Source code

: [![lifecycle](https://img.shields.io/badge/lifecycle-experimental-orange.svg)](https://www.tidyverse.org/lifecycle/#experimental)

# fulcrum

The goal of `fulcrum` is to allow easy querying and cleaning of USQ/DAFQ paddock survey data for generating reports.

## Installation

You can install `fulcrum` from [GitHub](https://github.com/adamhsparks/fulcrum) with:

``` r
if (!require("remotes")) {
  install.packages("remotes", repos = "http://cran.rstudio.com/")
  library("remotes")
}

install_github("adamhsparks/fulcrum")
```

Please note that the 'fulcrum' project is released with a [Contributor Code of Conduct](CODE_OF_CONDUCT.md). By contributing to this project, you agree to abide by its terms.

#####

PROMPT> Could you give every entry again, exactly as written?

ANSWER SPACE>
Source code

: [![lifecycle](https://img.shields.io/badge/lifecycle-experimental-orange.svg)](https://www.tidyverse.org/lifecycle/#experimental)

# fulcrum

The goal of `fulcrum` is to allow easy querying and cleaning of USQ/DAFQ paddock survey data for generating reports.

## Installation

You can install `fulcrum` from [GitHub](https://github.com/adamhsparks/fulcrum) with:

``` r
if (!require("remotes")) {
  install.packages("remotes", repos = "http://cran.rstudio.com/")
  library("remotes")
}

install_github("adamhsparks/fulcrum")
```

Please note that the 'fulcrum' project is released with a [Contributor Code of Conduct](CODE_OF_CONDUCT.md). By contributing to this project, you agree to abide by its terms.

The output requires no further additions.